> _INSTRUCTIONS FOR THE TASK_:
Once you find the line containing "foldFunc(Elem, Carry) ->" in the data below, copy it and each following line exactly, up to and including the line containing "assigned to destructured", and nothing else.

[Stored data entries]
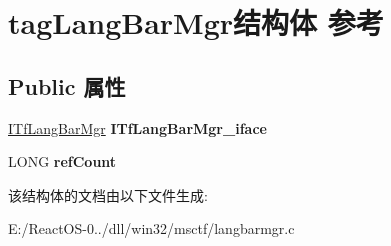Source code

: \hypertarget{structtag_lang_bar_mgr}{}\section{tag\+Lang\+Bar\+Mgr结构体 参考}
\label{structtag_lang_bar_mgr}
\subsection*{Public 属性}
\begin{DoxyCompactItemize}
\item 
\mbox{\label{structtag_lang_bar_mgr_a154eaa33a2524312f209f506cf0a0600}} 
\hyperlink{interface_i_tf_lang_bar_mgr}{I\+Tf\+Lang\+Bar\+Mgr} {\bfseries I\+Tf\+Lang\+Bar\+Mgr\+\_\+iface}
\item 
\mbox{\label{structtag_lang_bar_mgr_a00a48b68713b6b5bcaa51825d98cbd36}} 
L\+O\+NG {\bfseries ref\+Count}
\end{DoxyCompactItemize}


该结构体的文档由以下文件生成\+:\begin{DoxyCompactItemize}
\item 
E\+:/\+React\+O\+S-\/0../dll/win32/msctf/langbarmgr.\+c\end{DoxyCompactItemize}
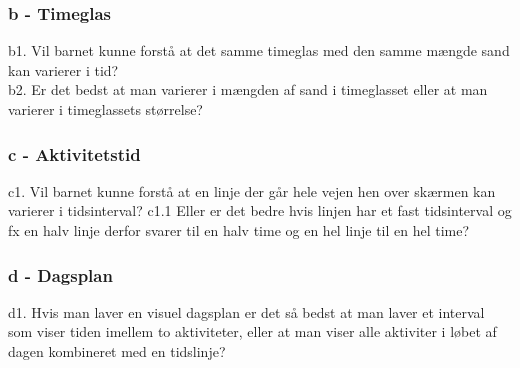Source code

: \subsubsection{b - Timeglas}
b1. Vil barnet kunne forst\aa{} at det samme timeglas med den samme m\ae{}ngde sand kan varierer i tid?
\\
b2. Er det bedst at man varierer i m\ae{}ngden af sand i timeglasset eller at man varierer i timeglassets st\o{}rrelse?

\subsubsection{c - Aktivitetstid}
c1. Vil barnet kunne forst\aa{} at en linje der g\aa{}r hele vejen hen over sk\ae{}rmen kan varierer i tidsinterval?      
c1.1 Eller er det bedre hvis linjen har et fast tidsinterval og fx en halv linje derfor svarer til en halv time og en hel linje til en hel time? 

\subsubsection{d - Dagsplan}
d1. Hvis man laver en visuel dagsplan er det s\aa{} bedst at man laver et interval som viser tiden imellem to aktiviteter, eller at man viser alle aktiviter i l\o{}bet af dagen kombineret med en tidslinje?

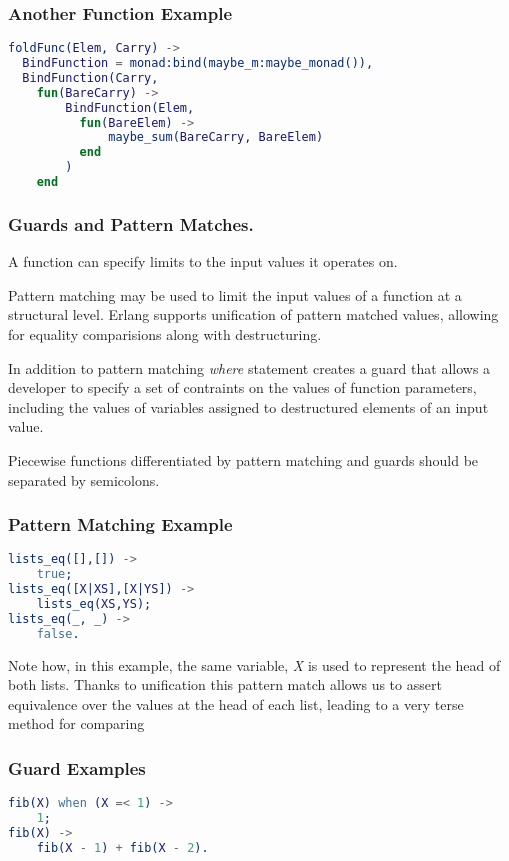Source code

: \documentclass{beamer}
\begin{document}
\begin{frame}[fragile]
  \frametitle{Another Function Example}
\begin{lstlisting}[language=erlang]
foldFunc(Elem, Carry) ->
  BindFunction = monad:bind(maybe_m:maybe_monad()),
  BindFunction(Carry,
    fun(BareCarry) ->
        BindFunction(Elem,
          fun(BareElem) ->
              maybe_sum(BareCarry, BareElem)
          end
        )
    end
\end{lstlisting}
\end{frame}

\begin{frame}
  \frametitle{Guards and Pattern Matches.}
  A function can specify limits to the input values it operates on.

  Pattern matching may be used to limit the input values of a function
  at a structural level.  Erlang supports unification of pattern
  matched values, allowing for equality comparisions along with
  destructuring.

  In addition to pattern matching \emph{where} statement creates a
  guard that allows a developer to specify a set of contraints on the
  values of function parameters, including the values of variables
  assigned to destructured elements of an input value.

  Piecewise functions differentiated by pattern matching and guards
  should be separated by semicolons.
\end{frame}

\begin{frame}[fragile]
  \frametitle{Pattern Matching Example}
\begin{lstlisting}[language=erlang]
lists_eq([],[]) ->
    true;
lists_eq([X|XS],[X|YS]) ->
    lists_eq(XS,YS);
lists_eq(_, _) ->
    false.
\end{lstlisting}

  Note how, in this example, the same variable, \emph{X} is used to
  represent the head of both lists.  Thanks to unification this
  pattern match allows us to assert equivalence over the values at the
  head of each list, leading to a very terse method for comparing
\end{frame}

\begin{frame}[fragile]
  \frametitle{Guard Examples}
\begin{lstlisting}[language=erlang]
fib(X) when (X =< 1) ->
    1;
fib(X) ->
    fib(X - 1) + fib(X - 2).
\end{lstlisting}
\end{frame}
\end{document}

> _ANSWER TO THE PROBLEM_:
foldFunc(Elem, Carry) ->
  BindFunction = monad:bind(maybe_m:maybe_monad()),
  BindFunction(Carry,
    fun(BareCarry) ->
        BindFunction(Elem,
          fun(BareElem) ->
              maybe_sum(BareCarry, BareElem)
          end
        )
    end
\end{lstlisting}
\end{frame}

\begin{frame}
  \frametitle{Guards and Pattern Matches.}
  A function can specify limits to the input values it operates on.

  Pattern matching may be used to limit the input values of a function
  at a structural level.  Erlang supports unification of pattern
  matched values, allowing for equality comparisions along with
  destructuring.

  In addition to pattern matching \emph{where} statement creates a
  guard that allows a developer to specify a set of contraints on the
  values of function parameters, including the values of variables
  assigned to destructured elements of an input value.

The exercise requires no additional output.